Data excerpts Start Marker
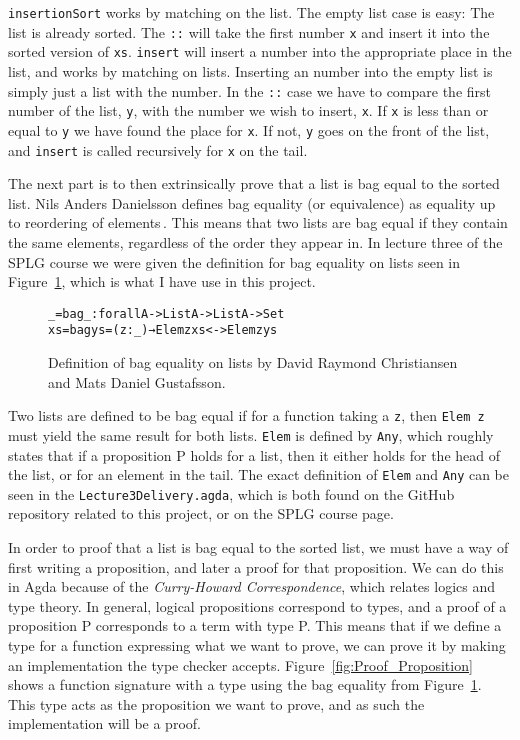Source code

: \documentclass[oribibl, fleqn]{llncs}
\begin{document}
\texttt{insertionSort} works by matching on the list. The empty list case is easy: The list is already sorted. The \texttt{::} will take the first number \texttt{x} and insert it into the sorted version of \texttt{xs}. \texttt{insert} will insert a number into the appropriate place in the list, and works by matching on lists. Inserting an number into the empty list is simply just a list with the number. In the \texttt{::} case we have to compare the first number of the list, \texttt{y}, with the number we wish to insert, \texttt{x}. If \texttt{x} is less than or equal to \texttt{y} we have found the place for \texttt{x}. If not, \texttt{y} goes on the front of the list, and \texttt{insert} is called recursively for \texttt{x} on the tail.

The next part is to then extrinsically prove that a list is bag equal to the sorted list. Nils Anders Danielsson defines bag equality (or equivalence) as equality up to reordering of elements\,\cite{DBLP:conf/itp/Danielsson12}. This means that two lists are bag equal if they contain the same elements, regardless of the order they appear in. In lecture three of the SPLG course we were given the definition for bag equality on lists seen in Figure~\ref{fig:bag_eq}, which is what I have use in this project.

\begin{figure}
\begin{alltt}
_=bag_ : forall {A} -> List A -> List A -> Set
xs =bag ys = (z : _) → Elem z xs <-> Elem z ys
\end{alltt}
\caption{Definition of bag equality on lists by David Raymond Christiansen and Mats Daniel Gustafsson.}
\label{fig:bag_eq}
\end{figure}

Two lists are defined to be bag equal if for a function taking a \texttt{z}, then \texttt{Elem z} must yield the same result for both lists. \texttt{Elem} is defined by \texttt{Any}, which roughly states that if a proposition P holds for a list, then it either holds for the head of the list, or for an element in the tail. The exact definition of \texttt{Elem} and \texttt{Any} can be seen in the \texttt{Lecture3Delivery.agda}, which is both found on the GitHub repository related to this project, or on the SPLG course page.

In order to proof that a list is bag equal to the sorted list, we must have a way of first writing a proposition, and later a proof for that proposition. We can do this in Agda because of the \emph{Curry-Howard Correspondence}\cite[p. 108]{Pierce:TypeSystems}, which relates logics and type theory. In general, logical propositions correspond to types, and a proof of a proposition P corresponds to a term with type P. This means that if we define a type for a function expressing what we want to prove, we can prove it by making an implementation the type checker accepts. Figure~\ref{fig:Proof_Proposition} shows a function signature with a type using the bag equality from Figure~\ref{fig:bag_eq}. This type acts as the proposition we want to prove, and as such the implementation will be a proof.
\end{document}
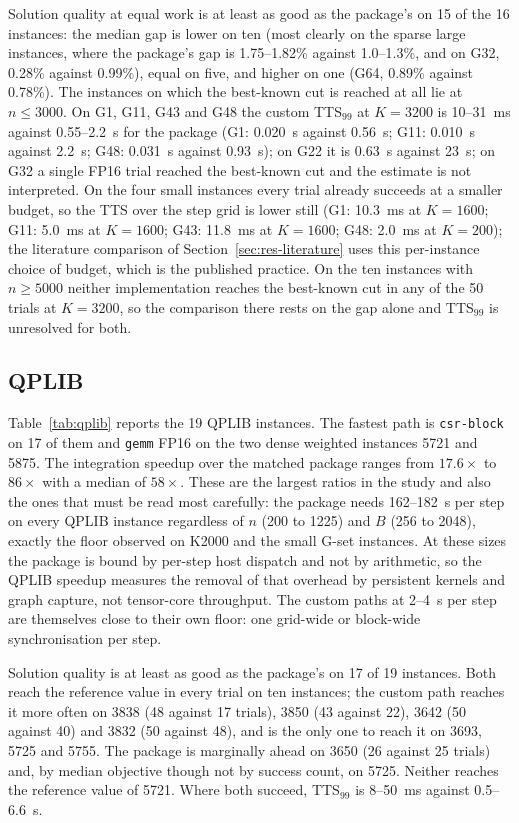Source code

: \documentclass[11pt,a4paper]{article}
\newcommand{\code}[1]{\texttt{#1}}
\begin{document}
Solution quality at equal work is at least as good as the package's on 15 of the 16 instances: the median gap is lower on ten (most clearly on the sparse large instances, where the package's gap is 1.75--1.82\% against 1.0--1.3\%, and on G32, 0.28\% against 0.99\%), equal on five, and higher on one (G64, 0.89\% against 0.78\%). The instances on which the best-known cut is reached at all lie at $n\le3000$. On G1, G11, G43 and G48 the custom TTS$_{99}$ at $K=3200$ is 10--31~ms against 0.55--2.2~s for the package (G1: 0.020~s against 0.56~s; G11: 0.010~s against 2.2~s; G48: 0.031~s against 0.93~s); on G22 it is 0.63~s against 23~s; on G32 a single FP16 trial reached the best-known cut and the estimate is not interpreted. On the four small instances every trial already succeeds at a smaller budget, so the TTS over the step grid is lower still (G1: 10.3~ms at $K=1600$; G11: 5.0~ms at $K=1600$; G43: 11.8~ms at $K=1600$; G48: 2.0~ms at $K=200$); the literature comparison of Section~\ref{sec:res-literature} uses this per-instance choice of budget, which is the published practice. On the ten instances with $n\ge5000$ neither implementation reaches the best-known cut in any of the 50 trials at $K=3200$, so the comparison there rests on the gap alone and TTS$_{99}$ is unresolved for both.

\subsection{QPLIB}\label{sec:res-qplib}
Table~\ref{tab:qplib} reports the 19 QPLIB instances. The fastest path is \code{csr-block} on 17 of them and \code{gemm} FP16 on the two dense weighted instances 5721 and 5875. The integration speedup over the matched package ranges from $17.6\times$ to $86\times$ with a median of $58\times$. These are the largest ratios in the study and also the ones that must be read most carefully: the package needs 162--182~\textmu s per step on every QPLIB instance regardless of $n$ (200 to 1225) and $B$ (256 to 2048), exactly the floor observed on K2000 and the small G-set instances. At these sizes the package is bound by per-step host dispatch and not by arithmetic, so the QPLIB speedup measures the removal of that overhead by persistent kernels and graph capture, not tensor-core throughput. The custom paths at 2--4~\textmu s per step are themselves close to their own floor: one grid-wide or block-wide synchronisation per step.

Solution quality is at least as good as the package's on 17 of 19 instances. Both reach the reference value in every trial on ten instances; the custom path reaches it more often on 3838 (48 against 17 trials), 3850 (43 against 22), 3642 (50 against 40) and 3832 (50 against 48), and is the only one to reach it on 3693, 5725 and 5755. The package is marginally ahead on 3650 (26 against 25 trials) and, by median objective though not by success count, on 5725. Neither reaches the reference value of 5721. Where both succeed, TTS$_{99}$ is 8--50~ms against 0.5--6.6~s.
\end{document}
Data excerpts End Marker
* _Your goal_: Where in the records does the word "order" appear? Copy each line that holds it.

* _Exercise output_:
The next part is to then extrinsically prove that a list is bag equal to the sorted list. Nils Anders Danielsson defines bag equality (or equivalence) as equality up to reordering of elements\,\cite{DBLP:conf/itp/Danielsson12}. This means that two lists are bag equal if they contain the same elements, regardless of the order they appear in. In lecture three of the SPLG course we were given the definition for bag equality on lists seen in Figure~\ref{fig:bag_eq}, which is what I have use in this project.
In order to proof that a list is bag equal to the sorted list, we must have a way of first writing a proposition, and later a proof for that proposition. We can do this in Agda because of the \emph{Curry-Howard Correspondence}\cite[p. 108]{Pierce:TypeSystems}, which relates logics and type theory. In general, logical propositions correspond to types, and a proof of a proposition P corresponds to a term with type P. This means that if we define a type for a function expressing what we want to prove, we can prove it by making an implementation the type checker accepts. Figure~\ref{fig:Proof_Proposition} shows a function signature with a type using the bag equality from Figure~\ref{fig:bag_eq}. This type acts as the proposition we want to prove, and as such the implementation will be a proof.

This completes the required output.